Em qual momento o governo deixa de ser apenas um punhado de pessoas como nós e passa a ser um organismo impessoal, autômato e mutante?

Leis estúpidas são feitas pelo governo? Não. São inventadas por algum estúpido qualquer, com nome, sobrenome, estado civil, nacionalidade, naturalidade, endereço, CEP, RG e CPF.

Carimbos, licenças e alvarás são exigidos pelo governo? Não. São exigidos por gente que frequenta o clube, a igreja, o estádio, o teatro, o supermercado, o restaurante como a gente. Às vezes com a gente. E que obedece e aplica, quando não inventa por si, as leis estúpidas que outros estúpidos inventaram. Hanna Arendt expôs a banalização do mal, colocando os malvados na porta ao lado das nossas, quando não, atrás das nossas próprias portas.

Falar em governo sem falar em fulano, ciclano e beltrano, nossos vizinhos, amigos ou parentes, é segurar a cortina que despersonaliza a ação daquele conhecido, estúpido, que atenta contra os nossos direitos individuais com a mesma naturalidade que escova os dentes, toma café, vai ao toalete, lê os mesmos jornais que lemos, toma os mesmos elevadores que tomamos e sai por aí, de cabeça erguida porque afinal, ele faz parte, segue ordens, alegada e supostamente, tratando de um, também indistinguível, bem comum.

Amigo estúpido, se você é um desses, trate de olhar para o chão quando cruzar comigo no elevador da próxima vez. Saiba que você não é um herói, mas um cúmplice que banaliza o mal e atenta contra a vida, a liberdade e a propriedade das pessoas, como se estivesse chupando um picolé e jogando o pauzinho no chão.
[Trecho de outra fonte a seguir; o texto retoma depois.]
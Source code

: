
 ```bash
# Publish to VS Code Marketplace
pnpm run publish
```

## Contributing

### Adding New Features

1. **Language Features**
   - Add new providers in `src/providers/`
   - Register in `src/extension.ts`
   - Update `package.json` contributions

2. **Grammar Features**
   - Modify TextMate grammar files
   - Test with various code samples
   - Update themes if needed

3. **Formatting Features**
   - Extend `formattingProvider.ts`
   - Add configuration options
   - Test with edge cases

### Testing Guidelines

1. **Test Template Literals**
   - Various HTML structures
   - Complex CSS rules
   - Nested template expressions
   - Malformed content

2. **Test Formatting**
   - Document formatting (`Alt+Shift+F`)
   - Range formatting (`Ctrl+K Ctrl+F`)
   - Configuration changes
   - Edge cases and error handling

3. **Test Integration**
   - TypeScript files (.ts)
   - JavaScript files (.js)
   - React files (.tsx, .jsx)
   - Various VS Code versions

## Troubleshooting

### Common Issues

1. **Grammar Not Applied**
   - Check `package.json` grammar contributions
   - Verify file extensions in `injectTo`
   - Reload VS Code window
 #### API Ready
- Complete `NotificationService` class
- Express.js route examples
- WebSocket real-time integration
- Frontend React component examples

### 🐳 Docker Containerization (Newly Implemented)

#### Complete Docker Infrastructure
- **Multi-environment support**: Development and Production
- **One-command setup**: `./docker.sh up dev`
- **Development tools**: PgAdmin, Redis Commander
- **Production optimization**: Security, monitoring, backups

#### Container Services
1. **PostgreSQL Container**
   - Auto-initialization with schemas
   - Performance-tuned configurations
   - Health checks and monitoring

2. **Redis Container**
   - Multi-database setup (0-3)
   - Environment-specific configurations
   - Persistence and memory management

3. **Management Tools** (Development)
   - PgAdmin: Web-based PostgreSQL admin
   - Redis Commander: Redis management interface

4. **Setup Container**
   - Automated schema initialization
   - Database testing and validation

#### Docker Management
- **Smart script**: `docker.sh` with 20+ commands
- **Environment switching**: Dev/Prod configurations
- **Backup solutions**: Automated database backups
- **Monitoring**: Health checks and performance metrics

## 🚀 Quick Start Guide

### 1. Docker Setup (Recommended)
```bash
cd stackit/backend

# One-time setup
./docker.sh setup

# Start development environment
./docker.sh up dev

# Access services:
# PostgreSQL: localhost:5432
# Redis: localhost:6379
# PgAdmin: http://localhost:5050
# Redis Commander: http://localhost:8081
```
Mas há, nesse organismo chamado governo, gente boa também, que muitas vezes se cala, se intimida e finge que não vê que o mal está alí, em carne e osso, como nós mesmos fazemos.

Preservar os direitos individuais só é possível apontando as responsabilidades individuais.

Quando deixamos de tratar as ações pessoais, resultado de uma iniciativa individual clara e definida, estamos colaborando na formação dessa entidade coletiva com deveres e responsabilidades difusas.

É nesse ponto que o mal prevalece e passamos, todos nós, a sancionar nossos algozes, dando-lhes a oportunidade de olhar nos nossos olhos sem culpas.

É nessa hora que passamos, nós, a olhar para o chão, cheios de culpa perante a nossa própria consciência.

Não existe o governo, existe um punhado de pessoas comuns que precisam ser desmascaradas, uma a uma, para que caiam em si e sintam, em suas próprias bocas, o gosto amargo da maldade quando praticam, em nome de um intangível interesse público, em prol de um falso e inatingível bem-estar comum, um atentado contra a liberdade, contra a propriedade, contra a felicidade, enfim, contra a vida de alguém.